It's super neat to see desktop-class machines should be able to play 1080p AV1 f...

jbk · on Nov 23, 2018

> I think the lack of mention of GPUs in the post means the answer will be "no", but is this an area where open-source folks could realistically someday lean on the GPU for any help with decoding at all?

Very very hard to do, with standard GPU APIs. You need GPU assembly to do great stuff, and this is rarely available or cross-GPUs.

Also, the issue is that, after SIMD, the run time of the things that are easy to parallelize (therefore GPU-izable) is around 25% or 30%. Which could offer some improvements, but not a x2 improvement.
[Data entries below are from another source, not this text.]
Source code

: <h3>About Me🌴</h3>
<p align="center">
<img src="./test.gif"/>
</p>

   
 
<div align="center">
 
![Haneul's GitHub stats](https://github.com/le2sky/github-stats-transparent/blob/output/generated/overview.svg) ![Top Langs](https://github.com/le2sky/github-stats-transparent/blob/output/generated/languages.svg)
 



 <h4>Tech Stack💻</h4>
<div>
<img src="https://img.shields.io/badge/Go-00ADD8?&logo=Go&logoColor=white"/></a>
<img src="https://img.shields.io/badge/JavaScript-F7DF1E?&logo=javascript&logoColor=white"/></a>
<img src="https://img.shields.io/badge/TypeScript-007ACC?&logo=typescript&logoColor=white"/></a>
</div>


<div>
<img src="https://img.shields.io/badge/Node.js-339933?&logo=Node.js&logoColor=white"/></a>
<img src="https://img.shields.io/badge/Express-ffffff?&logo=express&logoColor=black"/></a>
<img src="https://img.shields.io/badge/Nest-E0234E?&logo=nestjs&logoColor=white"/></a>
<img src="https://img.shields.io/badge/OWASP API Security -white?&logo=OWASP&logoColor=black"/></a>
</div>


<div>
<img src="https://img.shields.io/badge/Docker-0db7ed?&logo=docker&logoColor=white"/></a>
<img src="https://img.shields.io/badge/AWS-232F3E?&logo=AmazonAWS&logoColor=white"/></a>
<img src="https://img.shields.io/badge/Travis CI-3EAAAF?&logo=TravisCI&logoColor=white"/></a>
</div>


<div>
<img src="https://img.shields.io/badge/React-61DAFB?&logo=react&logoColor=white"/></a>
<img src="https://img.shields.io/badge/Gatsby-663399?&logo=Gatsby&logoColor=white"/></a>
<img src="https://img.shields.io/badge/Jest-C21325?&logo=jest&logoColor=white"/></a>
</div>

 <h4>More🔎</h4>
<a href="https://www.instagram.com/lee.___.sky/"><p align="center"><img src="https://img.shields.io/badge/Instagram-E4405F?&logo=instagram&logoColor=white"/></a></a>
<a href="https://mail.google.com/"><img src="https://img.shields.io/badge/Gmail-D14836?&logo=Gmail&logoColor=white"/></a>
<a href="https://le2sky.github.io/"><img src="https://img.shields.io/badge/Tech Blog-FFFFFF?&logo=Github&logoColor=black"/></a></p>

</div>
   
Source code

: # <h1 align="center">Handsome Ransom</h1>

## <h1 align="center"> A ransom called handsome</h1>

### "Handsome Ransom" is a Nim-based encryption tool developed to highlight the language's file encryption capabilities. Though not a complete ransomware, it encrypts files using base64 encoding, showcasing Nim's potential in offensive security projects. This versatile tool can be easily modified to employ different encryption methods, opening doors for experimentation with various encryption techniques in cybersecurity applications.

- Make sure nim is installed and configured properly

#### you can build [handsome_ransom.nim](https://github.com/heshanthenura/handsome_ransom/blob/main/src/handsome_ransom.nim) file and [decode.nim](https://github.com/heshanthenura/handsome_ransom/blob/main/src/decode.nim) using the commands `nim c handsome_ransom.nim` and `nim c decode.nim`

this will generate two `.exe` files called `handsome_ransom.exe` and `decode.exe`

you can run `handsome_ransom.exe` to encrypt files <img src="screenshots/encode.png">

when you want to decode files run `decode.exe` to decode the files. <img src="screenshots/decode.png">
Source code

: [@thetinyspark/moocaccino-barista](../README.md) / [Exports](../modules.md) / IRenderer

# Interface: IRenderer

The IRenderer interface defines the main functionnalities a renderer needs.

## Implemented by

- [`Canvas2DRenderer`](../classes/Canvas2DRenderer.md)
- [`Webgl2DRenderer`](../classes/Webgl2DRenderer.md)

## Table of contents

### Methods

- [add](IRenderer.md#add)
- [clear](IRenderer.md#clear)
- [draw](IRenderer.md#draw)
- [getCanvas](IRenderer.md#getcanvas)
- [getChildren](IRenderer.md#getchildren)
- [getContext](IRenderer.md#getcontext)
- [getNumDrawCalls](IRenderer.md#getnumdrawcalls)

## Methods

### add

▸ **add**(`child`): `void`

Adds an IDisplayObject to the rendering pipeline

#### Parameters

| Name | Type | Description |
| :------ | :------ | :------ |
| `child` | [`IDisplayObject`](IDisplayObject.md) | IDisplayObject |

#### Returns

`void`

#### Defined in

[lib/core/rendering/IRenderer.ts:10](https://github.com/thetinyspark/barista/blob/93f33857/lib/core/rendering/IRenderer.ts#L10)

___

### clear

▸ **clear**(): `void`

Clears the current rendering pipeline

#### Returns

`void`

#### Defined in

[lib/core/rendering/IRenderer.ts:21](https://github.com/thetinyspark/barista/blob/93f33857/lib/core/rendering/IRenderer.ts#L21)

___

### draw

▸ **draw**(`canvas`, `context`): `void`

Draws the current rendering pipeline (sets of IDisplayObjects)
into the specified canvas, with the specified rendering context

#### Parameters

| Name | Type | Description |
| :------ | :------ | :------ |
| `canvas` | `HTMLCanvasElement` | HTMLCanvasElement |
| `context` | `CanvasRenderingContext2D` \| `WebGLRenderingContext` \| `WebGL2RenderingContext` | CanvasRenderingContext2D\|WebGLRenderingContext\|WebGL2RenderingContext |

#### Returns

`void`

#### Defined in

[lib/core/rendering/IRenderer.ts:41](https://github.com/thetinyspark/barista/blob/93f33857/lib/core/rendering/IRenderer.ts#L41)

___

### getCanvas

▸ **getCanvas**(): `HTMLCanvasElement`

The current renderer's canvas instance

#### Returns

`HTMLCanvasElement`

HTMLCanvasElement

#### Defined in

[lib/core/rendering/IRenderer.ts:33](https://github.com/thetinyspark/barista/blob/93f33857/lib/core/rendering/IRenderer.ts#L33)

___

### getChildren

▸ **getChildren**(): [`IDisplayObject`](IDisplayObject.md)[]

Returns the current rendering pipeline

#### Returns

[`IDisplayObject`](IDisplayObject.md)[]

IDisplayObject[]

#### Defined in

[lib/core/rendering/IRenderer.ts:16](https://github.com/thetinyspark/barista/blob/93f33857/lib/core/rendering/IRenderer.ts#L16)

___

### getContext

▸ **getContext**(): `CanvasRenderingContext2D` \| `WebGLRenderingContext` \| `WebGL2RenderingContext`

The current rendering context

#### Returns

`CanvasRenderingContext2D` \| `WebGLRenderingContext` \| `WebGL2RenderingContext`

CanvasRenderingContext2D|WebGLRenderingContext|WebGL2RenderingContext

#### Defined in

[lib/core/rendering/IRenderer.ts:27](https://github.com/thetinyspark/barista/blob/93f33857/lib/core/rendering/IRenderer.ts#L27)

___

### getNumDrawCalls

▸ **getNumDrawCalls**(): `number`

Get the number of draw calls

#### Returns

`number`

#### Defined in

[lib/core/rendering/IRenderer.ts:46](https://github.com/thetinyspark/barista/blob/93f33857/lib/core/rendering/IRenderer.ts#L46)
Also, CPU <-> GPU memory transfer need to be avoided, on desktop, or mobiles where the memory access is not uniform, because this adds a lot of I/O latency.

So, some things are doable, but a full "GPGPU decoder" is unlikely...

twotwotwo · on Nov 24, 2018

Thanks, seemed like something like this might be the case, but good to hear it confirmed and the details. And thanks again for the work on dav1d!

CyberDildonics · on Nov 22, 2018

Why would it take 'low level' GPU access to accelerate video decoding? OpenGL has had compute buffers for years now.

twotwotwo · on Nov 22, 2018

The motivating observation here is that I know of a few GPU vendors offering hybrid decoding for HEVC and VP9, but no hybrid decoders put together by the open-source community. (Counterexamples are interesting!)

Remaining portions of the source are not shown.